Sindicato da Construção, Geração, Transmissão e Distribuição
de Energia Elétrica e Gás no Estado de Mato Grosso
O Operador Nacional do Sistema Elétrico (ONS) prepara uma operação mais conservadora dos reservatórios para o próximo ciclo de controle de cheias. O órgão avalia ampliar o volume de espera na bacia do rio Paraná diante dos sinais de um cenário úmido associado ao El Niño.
Segundo Paulo Diniz, especialista de Recursos Renováveis da Diretoria de Operação do ONS, os índices de junho e julho já indicavam uma condição compatível com um cenário úmido. De acordo com ele, a decisão considera uma janela móvel de seis índices
O El Niño, porém, não permite antecipar com precisão o comportamento das chuvas no Sudeste. Ainda assim, o histórico reforça a necessidade de cautela. As cheias de 1982 e 1983, a maior da série histórica, e de 2006 e 2007 ocorreram durante eventos do fenômeno.
“É um resguardo a mais que a gente tem para um controle de cheia na bacia do rio Paraná”, afirmou Diniz durante workshop “Reflexos do fenômeno El Niño no Sistema Interligado Nacional”, promovido pelo ONS.
No Sul, o ONS já adotou uma estratégia preventiva diante do risco de chuvas mais intensas. A medida prevê níveis-meta para os principais reservatórios das bacias dos rios Iguaçu, Jacuí e Uruguai.
A estratégia permite rebaixar os reservatórios antes da chegada de eventos extremos. Assim, aumenta o espaço disponível para absorver o avanço das vazões.
O processo começa com os alertas da área de meteorologia.

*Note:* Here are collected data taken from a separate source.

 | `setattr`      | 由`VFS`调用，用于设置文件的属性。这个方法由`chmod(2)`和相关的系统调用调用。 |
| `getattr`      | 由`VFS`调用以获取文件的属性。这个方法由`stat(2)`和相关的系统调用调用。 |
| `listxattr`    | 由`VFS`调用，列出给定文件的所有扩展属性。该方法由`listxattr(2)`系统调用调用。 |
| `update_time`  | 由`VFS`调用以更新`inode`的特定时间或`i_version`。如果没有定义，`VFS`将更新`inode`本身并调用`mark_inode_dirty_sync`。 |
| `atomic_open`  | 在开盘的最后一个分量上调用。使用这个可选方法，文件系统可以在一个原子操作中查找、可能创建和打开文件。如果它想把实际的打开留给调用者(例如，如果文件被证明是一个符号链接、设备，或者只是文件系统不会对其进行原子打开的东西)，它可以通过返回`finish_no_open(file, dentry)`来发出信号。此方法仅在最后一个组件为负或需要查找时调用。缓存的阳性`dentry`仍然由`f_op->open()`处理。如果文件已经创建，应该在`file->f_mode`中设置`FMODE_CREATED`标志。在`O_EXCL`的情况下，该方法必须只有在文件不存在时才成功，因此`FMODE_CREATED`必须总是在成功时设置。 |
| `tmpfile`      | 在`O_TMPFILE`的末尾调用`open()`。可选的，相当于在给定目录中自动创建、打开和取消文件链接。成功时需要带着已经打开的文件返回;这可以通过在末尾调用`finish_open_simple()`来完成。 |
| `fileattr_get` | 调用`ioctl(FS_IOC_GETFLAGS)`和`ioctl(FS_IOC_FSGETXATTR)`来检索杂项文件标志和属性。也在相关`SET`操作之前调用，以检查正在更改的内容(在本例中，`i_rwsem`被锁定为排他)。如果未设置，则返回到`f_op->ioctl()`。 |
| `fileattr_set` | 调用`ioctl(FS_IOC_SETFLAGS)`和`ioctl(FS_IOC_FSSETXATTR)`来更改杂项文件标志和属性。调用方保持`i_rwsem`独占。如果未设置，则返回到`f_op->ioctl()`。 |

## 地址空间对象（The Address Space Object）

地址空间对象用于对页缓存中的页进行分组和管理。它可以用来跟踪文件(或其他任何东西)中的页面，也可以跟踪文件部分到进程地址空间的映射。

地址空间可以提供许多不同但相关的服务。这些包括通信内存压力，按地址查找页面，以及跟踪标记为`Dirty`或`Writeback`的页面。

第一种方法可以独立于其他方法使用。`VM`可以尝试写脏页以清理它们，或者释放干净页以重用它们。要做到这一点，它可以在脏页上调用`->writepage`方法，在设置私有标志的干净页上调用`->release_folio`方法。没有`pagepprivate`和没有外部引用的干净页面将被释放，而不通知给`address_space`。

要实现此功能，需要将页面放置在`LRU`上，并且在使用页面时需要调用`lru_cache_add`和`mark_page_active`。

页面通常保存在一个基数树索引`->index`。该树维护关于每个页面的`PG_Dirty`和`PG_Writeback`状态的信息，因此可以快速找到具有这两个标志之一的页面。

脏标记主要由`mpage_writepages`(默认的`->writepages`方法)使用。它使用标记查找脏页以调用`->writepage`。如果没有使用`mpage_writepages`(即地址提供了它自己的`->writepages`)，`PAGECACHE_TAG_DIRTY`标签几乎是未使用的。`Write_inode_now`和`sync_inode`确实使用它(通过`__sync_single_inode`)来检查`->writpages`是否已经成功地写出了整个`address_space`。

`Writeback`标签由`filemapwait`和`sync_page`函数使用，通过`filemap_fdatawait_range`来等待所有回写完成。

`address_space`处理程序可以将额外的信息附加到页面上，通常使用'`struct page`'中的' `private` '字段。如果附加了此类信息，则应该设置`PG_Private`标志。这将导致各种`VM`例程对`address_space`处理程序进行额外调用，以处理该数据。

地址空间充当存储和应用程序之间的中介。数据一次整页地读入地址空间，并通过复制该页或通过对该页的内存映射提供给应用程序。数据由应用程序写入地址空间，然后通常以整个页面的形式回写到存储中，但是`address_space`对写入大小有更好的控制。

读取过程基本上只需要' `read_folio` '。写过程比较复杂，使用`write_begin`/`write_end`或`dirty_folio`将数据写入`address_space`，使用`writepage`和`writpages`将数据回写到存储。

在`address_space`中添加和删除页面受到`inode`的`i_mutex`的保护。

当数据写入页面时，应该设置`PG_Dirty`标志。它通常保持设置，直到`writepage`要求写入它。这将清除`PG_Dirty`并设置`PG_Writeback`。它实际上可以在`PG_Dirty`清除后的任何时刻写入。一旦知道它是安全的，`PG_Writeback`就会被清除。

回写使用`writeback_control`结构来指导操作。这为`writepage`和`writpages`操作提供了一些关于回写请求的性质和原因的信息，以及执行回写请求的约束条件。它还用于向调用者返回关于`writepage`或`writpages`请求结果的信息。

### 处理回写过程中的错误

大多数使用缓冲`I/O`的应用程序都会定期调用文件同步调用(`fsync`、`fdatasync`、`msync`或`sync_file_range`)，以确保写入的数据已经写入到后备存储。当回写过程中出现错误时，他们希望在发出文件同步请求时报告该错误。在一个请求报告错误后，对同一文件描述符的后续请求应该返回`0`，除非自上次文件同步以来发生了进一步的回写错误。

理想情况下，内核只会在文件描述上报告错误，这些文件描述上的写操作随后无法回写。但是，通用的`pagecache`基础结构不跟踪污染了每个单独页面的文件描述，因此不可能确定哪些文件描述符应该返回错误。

Quando há previsão de chuvas relevantes, o ONS pode antecipar em quatro ou cinco dias as discussões com os agentes de geração. A partir daí, são feitas simulações hidráulicas e definidos os níveis de operação.
A usina de Machadinho, no rio Uruguai, exemplifica a medida. Antes de um evento de forte aumento das vazões, o reservatório foi rebaixado preventivamente.
A vazão afluente saltou de pouco mais de 1 mil para quase 8 mil metros cúbicos por segundo. Segundo Diniz, a operação permitiu amortecer em mais de 1 mil metros cúbicos por segundo o pico da cheia. A estratégia cria uma margem adicional para a operação em eventos extremos.
O planejamento do ONS também considera o cenário oposto. Em períodos de seca, estudos técnicos podem indicar a flexibilização de condicionantes hidráulicos, principalmente das vazões mínimas.
O São Francisco é um exemplo. Entre 2013 e 2015, a vazão mínima estabelecida era de 1.300 metros cúbicos por segundo.
Segundo Diniz, a flexibilização teria evitado um esgotamento mais rápido dos reservatórios e da capacidade de regularização da bacia. Com o avanço da seca, a vazão natural chegou a cerca de 600 metros cúbicos por segundo.
Por isso, o ONS busca antecipar os gargalos. As medidas são discutidas com a Agência Nacional de Águas e Saneamento Básico (ANA), inclusive nas salas de crise.
Apesar das incertezas sobre o próximo período chuvoso, os níveis de armazenamento oferecem uma margem de segurança.
No Sudeste, os reservatórios estão em situação melhor do que nos dois anos anteriores. No Nordeste, o armazenamento estava em 82%, segundo os dados apresentados por Diniz. O Sul também recuperou parte dos níveis após uma seca significativa. Agora, entretanto, a região está sob monitoramento para possíveis eventos de cheia. No Norte, a operação segue a curva de deplecionamento de Tucuruí.
Para Diniz, o armazenamento atual permite enfrentar eventuais mudanças nas condições hidrológicas com maior margem. No Nordeste, a atenção permanece sobre o semiárido. Já o São Francisco tem uma condição particular, porque sua cabeceira, em Três Marias, está no Sudeste, enquanto o trecho médio e a foz estão sob maior influência do semiárido.